The vision became a reality due to the correct and flexible handling of the issue by the new President of the Republic Mr Demetris Christofias, who within only 22 days from the official assumption of his duties, at his meeting with the Turkish Cypriot leader Mr Talat under the aegis of the Special Representative of the UN Secretary General to Cyprus Mr Michael Moller (21.3.2008), announced the opening of the Ledras street crossing point. Apart from the symbolism it encapsulates, the opening of Ledras Street will encourage contacts between the people of the two communities and help rejuvenate the trade in the area with positive results for the traders on both sides of the dividing line.
The first division line of Ledras street came in 1956 due to the conflict between Greek Cypriots and Turkish Cypriots. The English colonists placed barbed wire to separate the Greek and Turkish neighbourhoods of the town. The barbed wire was removed after the signing of the agreements for the declaration of the Republic.
However, the intercommunal fighting that broke out in December 1963, in the old city of Nicosia, once more resulted in the division of Ledras street. In January 1964 the barbed wire was put back in place, dividing the capital. Specifically, following a British initiative headed by the British Secretary for Commonwealth Relations Dunkan Sands, an agreement was signed on 30 December 1963 between the leaders of the two communities, putting an end to the hostilities. Based on this agreement, Joint Force Commander General Young marked on the map of Nicosia a line between the Greek Cypriot and the Turkish Cypriot positions. For this he used a green felt-tip pen, and thus the “Green Line” came into being, which divided the capital into the Greek and Turkish sectors.
In 1968 “a crack” was opened in the dividing wall, with the easing of the restrictions in the movement of Turkish Cypriots to the Greek sector. Greek Cypriots, however, were not allowed to cross over to the other side.
In 1974, the Turkish troops advanced and occupied a part of Ledras street, to the north of the position where the barbed wire had been placed in 1964, reaching up to Kykkos street. Therefore, Ledras street was sealed again and remained closed until 3 April 2008.
The importance of Ledras street
As crossing points increase so does the movement of Greek Cypriots and Turkish Cypriots from and to the free areas of the Republic, thus contributing to the building of confidence between the two communities: this is something that will also help in achieving the final goal, which is none other than the reunification of the island in the framework of a solution based on a bizonal, bicommunal federation.

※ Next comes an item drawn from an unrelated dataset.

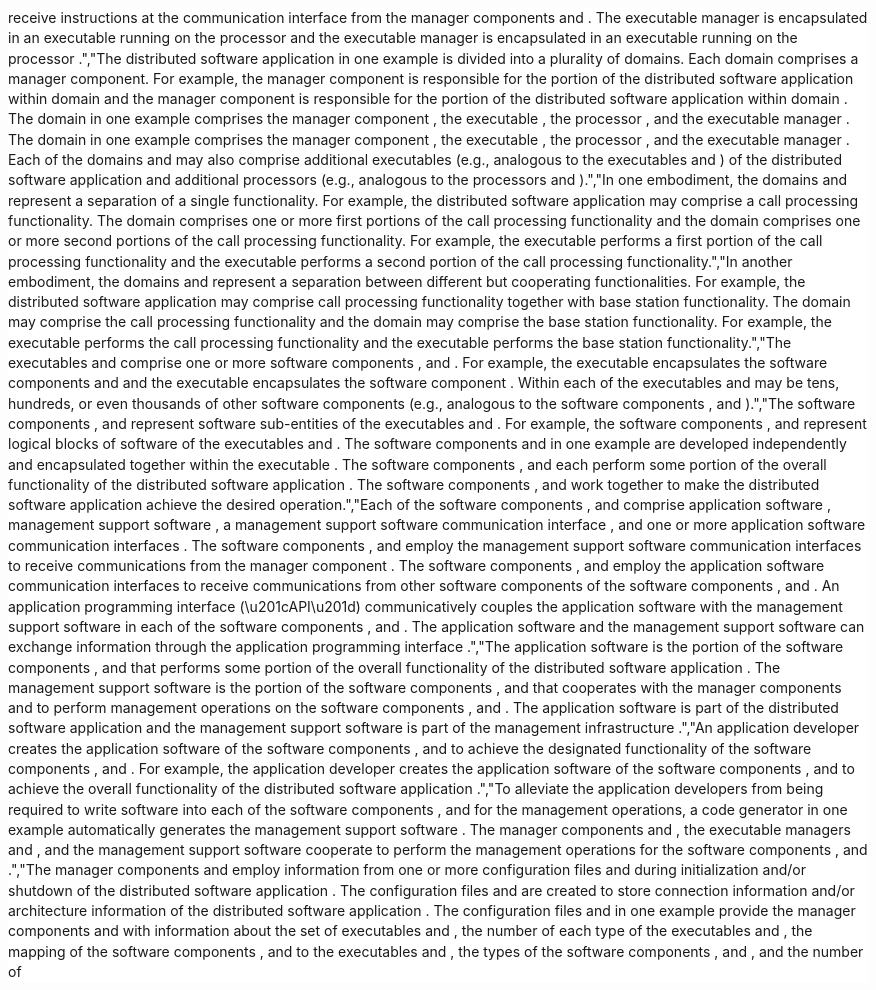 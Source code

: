 receive instructions at the communication interface  from the manager components  and . The executable manager  is encapsulated in an executable  running on the processor  and the executable manager  is encapsulated in an executable  running on the processor .","The distributed software application  in one example is divided into a plurality of domains. Each domain comprises a manager component. For example, the manager component  is responsible for the portion of the distributed software application  within domain  and the manager component  is responsible for the portion of the distributed software application  within domain . The domain  in one example comprises the manager component , the executable , the processor , and the executable manager . The domain  in one example comprises the manager component , the executable , the processor , and the executable manager . Each of the domains  and  may also comprise additional executables (e.g., analogous to the executables  and ) of the distributed software application  and additional processors (e.g., analogous to the processors  and ).","In one embodiment, the domains  and  represent a separation of a single functionality. For example, the distributed software application  may comprise a call processing functionality. The domain  comprises one or more first portions of the call processing functionality and the domain  comprises one or more second portions of the call processing functionality. For example, the executable  performs a first portion of the call processing functionality and the executable  performs a second portion of the call processing functionality.","In another embodiment, the domains  and  represent a separation between different but cooperating functionalities. For example, the distributed software application  may comprise call processing functionality together with base station functionality. The domain  may comprise the call processing functionality and the domain  may comprise the base station functionality. For example, the executable  performs the call processing functionality and the executable  performs the base station functionality.","The executables  and  comprise one or more software components ,  and . For example, the executable  encapsulates the software components  and  and the executable  encapsulates the software component . Within each of the executables  and  may be tens, hundreds, or even thousands of other software components (e.g., analogous to the software components ,  and ).","The software components ,  and  represent software sub-entities of the executables  and . For example, the software components ,  and  represent logical blocks of software of the executables  and . The software components  and  in one example are developed independently and encapsulated together within the executable . The software components ,  and  each perform some portion of the overall functionality of the distributed software application . The software components ,  and  work together to make the distributed software application  achieve the desired operation.","Each of the software components ,  and  comprise application software , management support software , a management support software communication interface , and one or more application software communication interfaces . The software components ,  and  employ the management support software communication interfaces  to receive communications from the manager component . The software components ,  and  employ the application software communication interfaces  to receive communications from other software components of the software components ,  and . An application programming interface (\u201cAPI\u201d)  communicatively couples the application software  with the management support software  in each of the software components ,  and . The application software  and the management support software  can exchange information through the application programming interface .","The application software  is the portion of the software components ,  and  that performs some portion of the overall functionality of the distributed software application . The management support software  is the portion of the software components ,  and  that cooperates with the manager components  and  to perform management operations on the software components ,  and . The application software  is part of the distributed software application  and the management support software  is part of the management infrastructure .","An application developer creates the application software  of the software components ,  and  to achieve the designated functionality of the software components ,  and . For example, the application developer creates the application software  of the software components ,  and  to achieve the overall functionality of the distributed software application .","To alleviate the application developers from being required to write software into each of the software components ,  and  for the management operations, a code generator in one example automatically generates the management support software . The manager components  and , the executable managers  and , and the management support software  cooperate to perform the management operations for the software components ,  and .","The manager components  and  employ information from one or more configuration files  and  during initialization and\/or shutdown of the distributed software application . The configuration files  and  are created to store connection information and\/or architecture information of the distributed software application . The configuration files  and  in one example provide the manager components  and  with information about the set of executables  and , the number of each type of the executables  and , the mapping of the software components ,  and  to the executables  and , the types of the software components ,  and , and the number of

The Cyprus Government has, in any case, communicated its position in favour of opening more checkpoints, and the Limnitis checkpoint in particular.
Being the main commercial street of the capital, Ledras street has always been very lively. With shops selling a large variety of goods – clothes and shoes, fabrics, textiles and jewellery – and coffee shops, Ledras street was also a meeting point for Nicosia residents – Greek Cypriot and Turkish Cypriot – as well as others.
Following the latest positive developments, one question naturally arises of whether Nicosia’s “makridromos” (“long road”) will regain its old prestige stemming from a decades-long tradition of being the capital’s commercial centre. Only time will tell. Judging by the excitement of citizens, from both sides of the divide, the prospects seem encouraging.